Scan the records below. List lines holding "Episode".

++++ DATA FOR PROCESSING ++++

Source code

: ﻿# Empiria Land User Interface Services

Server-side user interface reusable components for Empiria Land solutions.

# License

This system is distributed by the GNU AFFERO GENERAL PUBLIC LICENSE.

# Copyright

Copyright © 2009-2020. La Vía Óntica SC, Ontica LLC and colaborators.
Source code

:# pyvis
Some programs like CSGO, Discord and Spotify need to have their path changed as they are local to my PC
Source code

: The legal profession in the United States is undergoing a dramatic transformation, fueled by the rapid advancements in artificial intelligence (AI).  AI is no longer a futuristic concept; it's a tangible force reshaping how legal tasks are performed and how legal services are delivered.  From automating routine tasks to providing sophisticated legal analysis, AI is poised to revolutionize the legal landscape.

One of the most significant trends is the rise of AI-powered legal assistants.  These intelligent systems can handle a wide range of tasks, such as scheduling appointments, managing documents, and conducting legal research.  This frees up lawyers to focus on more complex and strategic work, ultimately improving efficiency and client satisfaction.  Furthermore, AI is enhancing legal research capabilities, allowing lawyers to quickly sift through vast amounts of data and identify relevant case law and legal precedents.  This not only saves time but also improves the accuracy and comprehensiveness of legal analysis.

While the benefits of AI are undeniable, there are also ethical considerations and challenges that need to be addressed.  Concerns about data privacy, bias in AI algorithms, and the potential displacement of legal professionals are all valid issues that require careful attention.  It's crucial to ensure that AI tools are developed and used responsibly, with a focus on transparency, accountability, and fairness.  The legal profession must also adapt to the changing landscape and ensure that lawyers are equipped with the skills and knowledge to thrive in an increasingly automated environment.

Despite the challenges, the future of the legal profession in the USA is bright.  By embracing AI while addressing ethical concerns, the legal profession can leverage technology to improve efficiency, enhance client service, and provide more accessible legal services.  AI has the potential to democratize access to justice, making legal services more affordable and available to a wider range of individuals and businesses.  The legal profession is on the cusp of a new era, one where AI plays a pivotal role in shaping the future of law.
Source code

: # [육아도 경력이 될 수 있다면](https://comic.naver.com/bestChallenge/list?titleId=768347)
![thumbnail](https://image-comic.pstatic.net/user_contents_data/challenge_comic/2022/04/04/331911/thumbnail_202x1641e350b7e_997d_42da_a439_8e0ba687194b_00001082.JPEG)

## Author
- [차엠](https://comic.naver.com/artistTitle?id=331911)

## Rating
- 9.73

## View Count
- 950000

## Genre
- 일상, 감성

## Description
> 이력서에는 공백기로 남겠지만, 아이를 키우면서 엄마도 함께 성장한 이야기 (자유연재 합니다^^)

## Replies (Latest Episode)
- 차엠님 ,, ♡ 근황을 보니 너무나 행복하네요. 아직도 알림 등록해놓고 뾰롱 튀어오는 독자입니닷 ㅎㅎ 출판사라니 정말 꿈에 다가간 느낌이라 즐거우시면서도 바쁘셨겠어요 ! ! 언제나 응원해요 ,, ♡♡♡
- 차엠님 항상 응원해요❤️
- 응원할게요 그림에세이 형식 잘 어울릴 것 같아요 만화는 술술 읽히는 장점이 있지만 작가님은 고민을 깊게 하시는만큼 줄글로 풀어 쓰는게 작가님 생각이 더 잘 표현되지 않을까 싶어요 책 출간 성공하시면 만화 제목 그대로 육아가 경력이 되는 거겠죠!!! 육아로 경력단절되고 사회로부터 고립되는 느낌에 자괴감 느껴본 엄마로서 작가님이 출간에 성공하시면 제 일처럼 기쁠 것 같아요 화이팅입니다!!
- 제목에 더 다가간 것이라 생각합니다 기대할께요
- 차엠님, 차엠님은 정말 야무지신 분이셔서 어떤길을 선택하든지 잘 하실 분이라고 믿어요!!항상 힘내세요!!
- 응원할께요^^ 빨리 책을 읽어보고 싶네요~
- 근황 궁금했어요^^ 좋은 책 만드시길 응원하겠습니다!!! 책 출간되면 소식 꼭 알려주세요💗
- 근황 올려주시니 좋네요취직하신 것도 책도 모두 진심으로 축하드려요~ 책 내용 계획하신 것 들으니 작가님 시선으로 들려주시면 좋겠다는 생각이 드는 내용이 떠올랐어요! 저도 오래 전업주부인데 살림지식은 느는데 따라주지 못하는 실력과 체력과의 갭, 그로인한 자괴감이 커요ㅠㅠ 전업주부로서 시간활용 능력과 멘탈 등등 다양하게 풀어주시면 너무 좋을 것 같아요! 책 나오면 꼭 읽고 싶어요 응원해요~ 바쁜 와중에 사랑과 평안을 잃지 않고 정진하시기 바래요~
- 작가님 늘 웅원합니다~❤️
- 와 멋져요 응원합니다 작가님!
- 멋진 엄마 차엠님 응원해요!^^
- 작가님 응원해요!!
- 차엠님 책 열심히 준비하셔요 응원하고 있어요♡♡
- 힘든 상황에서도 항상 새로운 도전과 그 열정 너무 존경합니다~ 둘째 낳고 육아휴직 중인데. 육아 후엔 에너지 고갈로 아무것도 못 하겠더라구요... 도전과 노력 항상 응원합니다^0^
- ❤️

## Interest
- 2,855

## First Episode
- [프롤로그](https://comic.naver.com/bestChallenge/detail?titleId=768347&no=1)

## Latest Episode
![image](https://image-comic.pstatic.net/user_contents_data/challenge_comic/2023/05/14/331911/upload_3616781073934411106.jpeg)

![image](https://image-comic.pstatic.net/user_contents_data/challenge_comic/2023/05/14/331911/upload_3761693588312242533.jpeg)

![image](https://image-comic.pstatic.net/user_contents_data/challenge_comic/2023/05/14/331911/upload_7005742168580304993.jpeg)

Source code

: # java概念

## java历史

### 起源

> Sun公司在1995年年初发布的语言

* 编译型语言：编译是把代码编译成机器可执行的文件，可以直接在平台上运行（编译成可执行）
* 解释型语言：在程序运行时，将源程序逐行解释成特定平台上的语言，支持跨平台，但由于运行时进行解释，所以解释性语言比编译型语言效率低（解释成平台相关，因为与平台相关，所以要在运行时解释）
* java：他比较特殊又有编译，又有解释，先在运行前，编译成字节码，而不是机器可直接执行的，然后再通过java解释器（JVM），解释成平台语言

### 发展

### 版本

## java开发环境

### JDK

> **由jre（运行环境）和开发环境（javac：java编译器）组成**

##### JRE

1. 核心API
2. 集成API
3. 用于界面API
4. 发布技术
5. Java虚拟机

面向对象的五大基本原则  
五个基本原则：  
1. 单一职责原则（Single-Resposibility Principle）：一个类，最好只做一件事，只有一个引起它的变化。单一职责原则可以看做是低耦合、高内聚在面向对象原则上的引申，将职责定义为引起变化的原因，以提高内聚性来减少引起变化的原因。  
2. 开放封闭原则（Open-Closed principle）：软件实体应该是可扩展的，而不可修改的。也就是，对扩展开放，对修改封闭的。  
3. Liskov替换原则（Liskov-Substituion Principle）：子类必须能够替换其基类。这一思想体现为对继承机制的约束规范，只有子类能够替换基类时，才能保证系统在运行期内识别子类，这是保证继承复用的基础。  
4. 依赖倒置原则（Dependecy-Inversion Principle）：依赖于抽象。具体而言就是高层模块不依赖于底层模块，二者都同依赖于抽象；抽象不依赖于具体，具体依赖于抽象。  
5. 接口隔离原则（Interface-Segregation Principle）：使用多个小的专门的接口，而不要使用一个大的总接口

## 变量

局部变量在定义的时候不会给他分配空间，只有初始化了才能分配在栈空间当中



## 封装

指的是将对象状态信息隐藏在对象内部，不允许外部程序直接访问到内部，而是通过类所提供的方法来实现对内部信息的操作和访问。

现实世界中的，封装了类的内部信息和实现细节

++++

▶ _ANSWER BELOW_:
## Replies (Latest Episode)
## First Episode
## Latest Episode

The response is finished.